▶ **TASK TO COMPLETE**
Take the data that follows and return it exactly.

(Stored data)
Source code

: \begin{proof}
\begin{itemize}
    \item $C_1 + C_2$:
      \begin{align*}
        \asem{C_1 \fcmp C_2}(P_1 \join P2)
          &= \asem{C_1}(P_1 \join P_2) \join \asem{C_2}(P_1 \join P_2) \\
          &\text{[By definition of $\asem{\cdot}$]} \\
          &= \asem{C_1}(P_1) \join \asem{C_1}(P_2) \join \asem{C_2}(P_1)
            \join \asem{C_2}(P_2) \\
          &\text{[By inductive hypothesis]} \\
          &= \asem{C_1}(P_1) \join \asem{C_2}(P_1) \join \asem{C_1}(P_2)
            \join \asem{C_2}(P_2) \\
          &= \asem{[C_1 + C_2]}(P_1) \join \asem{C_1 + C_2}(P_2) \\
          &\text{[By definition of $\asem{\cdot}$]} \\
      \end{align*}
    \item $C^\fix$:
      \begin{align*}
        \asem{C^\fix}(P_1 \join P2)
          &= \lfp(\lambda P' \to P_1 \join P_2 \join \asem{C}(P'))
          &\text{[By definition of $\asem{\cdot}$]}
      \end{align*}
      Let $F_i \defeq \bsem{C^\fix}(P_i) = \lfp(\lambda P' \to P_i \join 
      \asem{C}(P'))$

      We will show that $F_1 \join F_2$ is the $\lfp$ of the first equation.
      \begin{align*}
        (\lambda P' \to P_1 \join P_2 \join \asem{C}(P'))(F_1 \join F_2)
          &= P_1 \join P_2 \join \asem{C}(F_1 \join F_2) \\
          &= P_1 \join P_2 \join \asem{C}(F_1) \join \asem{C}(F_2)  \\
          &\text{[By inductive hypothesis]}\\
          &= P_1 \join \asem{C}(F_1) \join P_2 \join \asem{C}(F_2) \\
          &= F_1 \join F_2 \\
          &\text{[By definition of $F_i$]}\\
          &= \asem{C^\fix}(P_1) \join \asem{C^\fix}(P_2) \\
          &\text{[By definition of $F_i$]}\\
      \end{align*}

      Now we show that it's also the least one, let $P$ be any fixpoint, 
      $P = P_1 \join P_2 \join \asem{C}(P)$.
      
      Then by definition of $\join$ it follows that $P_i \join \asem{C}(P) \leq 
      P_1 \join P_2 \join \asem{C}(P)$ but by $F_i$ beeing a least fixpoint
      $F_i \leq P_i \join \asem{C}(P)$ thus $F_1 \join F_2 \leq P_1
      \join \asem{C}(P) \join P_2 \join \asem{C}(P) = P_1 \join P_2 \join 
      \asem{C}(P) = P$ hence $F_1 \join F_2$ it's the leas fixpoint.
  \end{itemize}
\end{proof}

▶ **RESULT OF THIS EXERCISE**
Source code

: \begin{proof}
\begin{itemize}
    \item $C_1 + C_2$:
      \begin{align*}
        \asem{C_1 \fcmp C_2}(P_1 \join P2)
          &= \asem{C_1}(P_1 \join P_2) \join \asem{C_2}(P_1 \join P_2) \\
          &\text{[By definition of $\asem{\cdot}$]} \\
          &= \asem{C_1}(P_1) \join \asem{C_1}(P_2) \join \asem{C_2}(P_1)
            \join \asem{C_2}(P_2) \\
          &\text{[By inductive hypothesis]} \\
          &= \asem{C_1}(P_1) \join \asem{C_2}(P_1) \join \asem{C_1}(P_2)
            \join \asem{C_2}(P_2) \\
          &= \asem{[C_1 + C_2]}(P_1) \join \asem{C_1 + C_2}(P_2) \\
          &\text{[By definition of $\asem{\cdot}$]} \\
      \end{align*}
    \item $C^\fix$:
      \begin{align*}
        \asem{C^\fix}(P_1 \join P2)
          &= \lfp(\lambda P' \to P_1 \join P_2 \join \asem{C}(P'))
          &\text{[By definition of $\asem{\cdot}$]}
      \end{align*}
      Let $F_i \defeq \bsem{C^\fix}(P_i) = \lfp(\lambda P' \to P_i \join 
      \asem{C}(P'))$

      We will show that $F_1 \join F_2$ is the $\lfp$ of the first equation.
      \begin{align*}
        (\lambda P' \to P_1 \join P_2 \join \asem{C}(P'))(F_1 \join F_2)
          &= P_1 \join P_2 \join \asem{C}(F_1 \join F_2) \\
          &= P_1 \join P_2 \join \asem{C}(F_1) \join \asem{C}(F_2)  \\
          &\text{[By inductive hypothesis]}\\
          &= P_1 \join \asem{C}(F_1) \join P_2 \join \asem{C}(F_2) \\
          &= F_1 \join F_2 \\
          &\text{[By definition of $F_i$]}\\
          &= \asem{C^\fix}(P_1) \join \asem{C^\fix}(P_2) \\
          &\text{[By definition of $F_i$]}\\
      \end{align*}

      Now we show that it's also the least one, let $P$ be any fixpoint, 
      $P = P_1 \join P_2 \join \asem{C}(P)$.
      
      Then by definition of $\join$ it follows that $P_i \join \asem{C}(P) \leq 
      P_1 \join P_2 \join \asem{C}(P)$ but by $F_i$ beeing a least fixpoint
      $F_i \leq P_i \join \asem{C}(P)$ thus $F_1 \join F_2 \leq P_1
      \join \asem{C}(P) \join P_2 \join \asem{C}(P) = P_1 \join P_2 \join 
      \asem{C}(P) = P$ hence $F_1 \join F_2$ it's the leas fixpoint.
  \end{itemize}
\end{proof}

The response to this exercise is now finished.